The mycobacteriome may play an important role in the balance between NTM disease pathogenesis and healthy states by attenuating bacterial diversity, which has been identified as a protective barrier. As described above, a key limitation to NTM microbiome studies is the reliance on isolation by culture-based techniques given the known limitations of molecular techniques with universal 16S rRNA sequencing for these organisms. A novel study by Cowman et al. [52] enrolled 42 patients with NTM (n=31) and either structural lung disease (non-CF bronchiectasis or chronic obstructive pulmonary disease (COPD)) or no underlying lung disease prior to their diagnosis of NTM disease. Patients were then compared to controls (n=11) with non-CF bronchiectasis or COPD without NTM disease. Molecular identification of NTM was done using the mycobacterial hsp65 gene, a target chosen based on the ability to discern identification at the subspecies level between several key NTM species that may otherwise be identical by partial 16S rRNA sequencing (such as M. abscessus and M. chelonae [53]; and M. abscessus spp. abscessus and ssp. bolletii/massiliense [54]). Using both mock communities and patient samples, mycobacterial sequences were recovered from all samples in both cases and controls, regardless of growth in culture or presence of clinical disease. There was a significant reduction in mycobacterial species diversity (as measured by Shannon diversity index) and species evenness (as measured by Pielou's evenness index) in NTM cases compared to controls. Among NTM cases alone, Shannon index and observed richness were higher in those receiving treatment for NTM, and Shannon and Pielou indices correlated positively with FEV₁ [52], suggesting improvement in tangible clinical outcomes with treatment. This study highlights that isolation may indeed be true recovery of NTM, rather than transient inhaled passengers, and sputum culture may indeed lack sensitivity to the presence of NTM. Further, this study used next-generation sequencing with mycobacterial hsp65 directly from sputum samples to provide a profile of mycobacterial communities in the lung, which may serve as an attractive target going forward for broader microbiome work in NTM.

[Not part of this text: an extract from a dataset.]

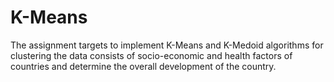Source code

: # K-Means
The assignment targets to implement K-Means and K-Medoid algorithms for clustering the data consists of socio-economic and health factors of countries and determine the overall development of the country.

Taken together, NTM microbiome studies suggest a unique community within these patients; however, further analysis needs to be undertaken to explore causative relationships apart from correlational analysis. Cofounding these assessments is the heterogeneic NTM disease patient population, which makes it difficult to apply general conclusions about the microbial communities across diverse diseases. A key limitation highlighted by molecular assessment is that detection of microbial DNA may not necessarily be indicative of viable organisms and thus true clinical implications are unknown. Further studies in subjects with other chronic lung disease apart from bronchiectasis, a known structural risk factor for acquisition of NTM, and healthy individuals will be required to further explore this. Finally, a limitation of NTM microbiome work is the recovery of large amounts of non-mycobacterial sequences, which underpowers the depth of sequencing resolution, and failure to detect NTM sequences at low copies. These limitations may mean that the true community diversity in these patients is under-represented.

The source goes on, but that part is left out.